But a funny thing happened when her miles were about to expire: American said nothing. And so, without so much as a warning, 46,000 of her hard-earned miles expired.
Here’s what happened to Hall, in her own words:
I have been an AAdvantage member for many years. I took my first trip on American in 1947 and I was one of the early members of their Junior Stewardess Club — a bit embarrassing, now that I am 75 years of age, but it shows the immense loyalty and affection I have had for American all of these years.
When I went to check on my mileage, which should have been around 46,000 miles, it showed that I had zero miles in my account. I called them up and was told that after 18 months of no activity, they cancel the miles. Then, I asked them why they didn’t let me know of such a “rule,” and was told they sent it to me in an e-mail, to which I responded, “If I ever would have received something like that in an e-mail, I would have taken care of it right away and not let my mileage lapse.”

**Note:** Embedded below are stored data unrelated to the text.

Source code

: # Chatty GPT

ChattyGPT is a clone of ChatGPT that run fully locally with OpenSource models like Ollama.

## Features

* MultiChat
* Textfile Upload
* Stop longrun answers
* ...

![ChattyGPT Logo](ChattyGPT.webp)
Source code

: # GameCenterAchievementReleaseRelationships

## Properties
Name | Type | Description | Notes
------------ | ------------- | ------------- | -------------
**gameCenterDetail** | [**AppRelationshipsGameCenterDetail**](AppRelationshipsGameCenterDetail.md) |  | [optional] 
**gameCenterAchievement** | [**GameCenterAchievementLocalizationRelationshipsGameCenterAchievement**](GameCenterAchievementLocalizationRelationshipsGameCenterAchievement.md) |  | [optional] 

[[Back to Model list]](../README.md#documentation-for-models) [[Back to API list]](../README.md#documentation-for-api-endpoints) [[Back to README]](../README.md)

I then told them that they send me all sorts of advertising at least two-to-three times each week, why couldn’t they have contacted me the same way?
Do you think that you would be able to help me?
Yes, I can.
I realize that I’ve been taking some heat in the comments of my site for helping people who should have known better, and that’s fine. But I, for one, buy Hall’s argument that American could have done a better job letting her know her miles were about to expire. I believe airlines intentionally say as little as possible about expiring miles because they want miles to expire. (And for good reason — the industry has trillions of unredeemed miles out there.)
I contacted American on behalf of Hall, a loyal and longtime customer. A few days ago, I got the following email from her:
I have had a couple of telephone calls from American Airlines today, the last one was at 7:08 this evening and was from Terra Clark, from their AAdvantage Desk. She was wonderful, Chris, and even will see that I receive my mileage back (a one-time thing, as she explained it).
Heaven knows my level of appreciation for your work in my behalf knows no bounds right now. How does one simply say, “Thank you,” to a non-emotional computer screen, when I am positively jubilant!?! Thank you, Chris.
I’m happy to help, and grateful to American for reversing its decision.
American could have done a better job of letting her know her miles were about to vanish, but beyond that, the airline certainly should have been able to see the value of returning 46,000 miles to someone who had been flying American for more than 60 years, when she initially contacted the company.